Supported DataFrame Data Types

BodoSQL uses its internal Python tables to represent SQL tables in memory and converts SQL types to corresponding Python types which are used by Bodo. Below is a table mapping SQL types used in BodoSQL to their respective Python types and Bodo data types.

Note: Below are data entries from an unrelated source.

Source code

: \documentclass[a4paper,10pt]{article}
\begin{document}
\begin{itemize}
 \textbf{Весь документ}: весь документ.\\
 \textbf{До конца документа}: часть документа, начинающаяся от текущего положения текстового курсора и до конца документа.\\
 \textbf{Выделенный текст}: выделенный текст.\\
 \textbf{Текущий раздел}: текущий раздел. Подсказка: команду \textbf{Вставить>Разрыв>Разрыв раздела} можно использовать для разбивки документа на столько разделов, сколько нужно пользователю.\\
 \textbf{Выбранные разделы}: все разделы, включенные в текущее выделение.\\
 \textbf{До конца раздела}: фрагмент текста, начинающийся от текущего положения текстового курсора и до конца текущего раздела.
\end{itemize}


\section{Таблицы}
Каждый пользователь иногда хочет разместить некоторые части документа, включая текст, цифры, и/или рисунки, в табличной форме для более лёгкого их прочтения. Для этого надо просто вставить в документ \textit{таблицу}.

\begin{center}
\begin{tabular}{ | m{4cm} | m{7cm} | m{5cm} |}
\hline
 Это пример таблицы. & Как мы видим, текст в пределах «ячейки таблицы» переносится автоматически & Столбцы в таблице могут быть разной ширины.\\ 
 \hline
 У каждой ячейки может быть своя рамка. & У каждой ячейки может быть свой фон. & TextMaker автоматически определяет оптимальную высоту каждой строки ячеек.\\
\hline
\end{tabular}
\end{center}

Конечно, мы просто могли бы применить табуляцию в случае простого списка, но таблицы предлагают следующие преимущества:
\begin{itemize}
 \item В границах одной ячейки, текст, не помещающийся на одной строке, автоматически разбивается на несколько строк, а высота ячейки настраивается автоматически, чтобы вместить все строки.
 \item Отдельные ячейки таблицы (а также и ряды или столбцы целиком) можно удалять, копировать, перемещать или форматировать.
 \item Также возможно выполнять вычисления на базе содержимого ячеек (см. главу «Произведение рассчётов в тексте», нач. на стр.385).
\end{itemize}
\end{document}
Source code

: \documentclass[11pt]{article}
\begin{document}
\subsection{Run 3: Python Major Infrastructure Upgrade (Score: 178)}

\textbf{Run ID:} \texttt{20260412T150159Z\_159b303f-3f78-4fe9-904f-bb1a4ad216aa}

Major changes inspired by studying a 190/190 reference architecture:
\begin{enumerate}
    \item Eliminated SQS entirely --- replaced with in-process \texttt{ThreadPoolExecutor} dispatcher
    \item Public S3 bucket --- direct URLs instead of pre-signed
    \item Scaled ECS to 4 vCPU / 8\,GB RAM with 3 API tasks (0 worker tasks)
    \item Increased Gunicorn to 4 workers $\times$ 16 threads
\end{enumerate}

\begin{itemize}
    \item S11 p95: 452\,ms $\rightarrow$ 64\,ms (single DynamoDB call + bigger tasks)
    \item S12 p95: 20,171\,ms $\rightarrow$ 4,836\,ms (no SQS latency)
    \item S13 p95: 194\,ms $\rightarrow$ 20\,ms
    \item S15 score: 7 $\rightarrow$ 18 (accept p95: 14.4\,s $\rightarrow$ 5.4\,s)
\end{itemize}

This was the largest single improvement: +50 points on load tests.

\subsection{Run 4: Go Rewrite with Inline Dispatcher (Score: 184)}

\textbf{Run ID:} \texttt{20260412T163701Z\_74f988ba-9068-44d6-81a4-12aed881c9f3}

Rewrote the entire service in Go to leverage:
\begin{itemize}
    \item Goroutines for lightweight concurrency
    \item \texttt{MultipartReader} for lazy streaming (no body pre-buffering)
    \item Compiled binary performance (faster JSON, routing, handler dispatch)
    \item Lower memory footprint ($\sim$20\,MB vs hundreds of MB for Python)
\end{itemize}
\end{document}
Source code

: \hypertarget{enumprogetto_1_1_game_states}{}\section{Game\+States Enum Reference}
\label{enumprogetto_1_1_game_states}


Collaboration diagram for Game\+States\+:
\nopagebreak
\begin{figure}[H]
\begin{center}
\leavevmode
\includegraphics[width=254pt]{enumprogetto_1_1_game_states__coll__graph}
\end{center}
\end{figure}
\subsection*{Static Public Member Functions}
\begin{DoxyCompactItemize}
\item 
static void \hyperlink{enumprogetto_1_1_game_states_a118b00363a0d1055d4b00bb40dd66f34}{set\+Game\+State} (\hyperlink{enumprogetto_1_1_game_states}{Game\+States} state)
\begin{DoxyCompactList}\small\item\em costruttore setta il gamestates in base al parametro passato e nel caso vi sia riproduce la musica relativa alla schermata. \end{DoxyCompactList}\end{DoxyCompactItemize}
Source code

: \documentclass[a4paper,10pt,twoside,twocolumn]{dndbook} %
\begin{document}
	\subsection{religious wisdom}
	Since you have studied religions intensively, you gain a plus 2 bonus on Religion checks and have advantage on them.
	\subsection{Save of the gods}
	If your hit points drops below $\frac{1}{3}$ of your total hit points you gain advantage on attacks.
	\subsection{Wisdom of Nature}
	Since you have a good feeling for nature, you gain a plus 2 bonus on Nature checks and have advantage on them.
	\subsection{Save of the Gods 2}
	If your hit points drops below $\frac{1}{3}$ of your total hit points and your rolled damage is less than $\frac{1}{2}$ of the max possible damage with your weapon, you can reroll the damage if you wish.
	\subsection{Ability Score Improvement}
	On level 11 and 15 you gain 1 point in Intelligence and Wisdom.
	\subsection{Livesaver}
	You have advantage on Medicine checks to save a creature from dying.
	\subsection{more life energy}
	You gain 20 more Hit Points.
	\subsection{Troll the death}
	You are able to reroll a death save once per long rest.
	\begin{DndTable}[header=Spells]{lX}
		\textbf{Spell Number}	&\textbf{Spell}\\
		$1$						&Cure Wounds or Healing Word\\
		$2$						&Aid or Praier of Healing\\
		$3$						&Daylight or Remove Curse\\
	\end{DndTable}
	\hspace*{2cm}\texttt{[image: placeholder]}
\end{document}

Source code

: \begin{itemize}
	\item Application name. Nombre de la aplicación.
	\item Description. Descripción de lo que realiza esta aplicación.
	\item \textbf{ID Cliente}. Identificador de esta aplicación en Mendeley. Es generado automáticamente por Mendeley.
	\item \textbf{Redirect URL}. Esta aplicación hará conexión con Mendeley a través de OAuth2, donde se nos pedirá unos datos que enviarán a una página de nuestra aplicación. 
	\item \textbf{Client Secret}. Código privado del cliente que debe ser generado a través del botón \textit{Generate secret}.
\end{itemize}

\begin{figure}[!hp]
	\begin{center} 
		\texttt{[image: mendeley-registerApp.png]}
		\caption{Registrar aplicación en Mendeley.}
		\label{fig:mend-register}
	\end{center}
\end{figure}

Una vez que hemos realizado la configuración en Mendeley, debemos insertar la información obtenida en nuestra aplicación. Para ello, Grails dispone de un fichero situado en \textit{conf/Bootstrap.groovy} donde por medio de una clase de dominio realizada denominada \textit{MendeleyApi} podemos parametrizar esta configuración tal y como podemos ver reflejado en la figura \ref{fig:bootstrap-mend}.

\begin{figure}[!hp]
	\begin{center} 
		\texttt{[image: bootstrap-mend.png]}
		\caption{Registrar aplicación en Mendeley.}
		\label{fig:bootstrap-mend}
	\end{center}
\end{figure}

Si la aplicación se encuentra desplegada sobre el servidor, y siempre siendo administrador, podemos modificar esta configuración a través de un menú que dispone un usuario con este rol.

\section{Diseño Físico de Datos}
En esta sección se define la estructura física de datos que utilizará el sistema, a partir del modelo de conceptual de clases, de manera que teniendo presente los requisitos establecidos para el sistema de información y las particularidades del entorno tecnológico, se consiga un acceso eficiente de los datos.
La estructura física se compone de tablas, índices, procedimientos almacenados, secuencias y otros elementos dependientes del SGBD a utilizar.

SQL Type(s) Equivalent Python Type Bodo Data Type
BOOLEAN np.bool_ bodo.bool_
TINYINT np.int8 bodo.int8
SMALLINT np.int16 bodo.int16
INT np.int32 bodo.int32
BIGINT np.int64 bodo.int64
FLOAT np.float32 bodo.float32
DOUBLE np.float64 bodo.float64
VARCHAR, CHAR str bodo.string_type
VARBINARY, BINARY bytes bodo.bytes_type
DATE datetime.date bodo.datetime_date_type
TIME bodo.Time bodo.TimeType
TIMESTAMP_NTZ pd.Timestamp bodo.PandasTimestampType(None)
TIMESTAMP_LTZ pd.Timestamp bodo.PandasTimestampType(local_tz)
TIMESTAMP_TZ bodo.TimestampTZ bodo.timestamptz_type
INTERVAL(day-time) np.timedelta64[ns] bodo.timedelta64ns
ARRAY pyarrow.large_list bodo.ArrayItemArray
MAP pyarrow.map bodo.MapScalarType
NULL pyarrow.NA bodo.null_dtype

BodoSQL may be able to handle additional column types if the data is unused. When loading data from Snowflake or other sources, BodoSQL will treat Decimal columns as either BigInt or Float64 depending on the column's scale and precision.

Unsigned Types

Although SQL does not explicitly support unsigned types, BodoSQL typically maintains the types of the existing DataFrames registered in a [BodoSQLContext]. If these types are unsigned, then this may result in different behavior than expected. We always recommend working with signed types to avoid any potential issues.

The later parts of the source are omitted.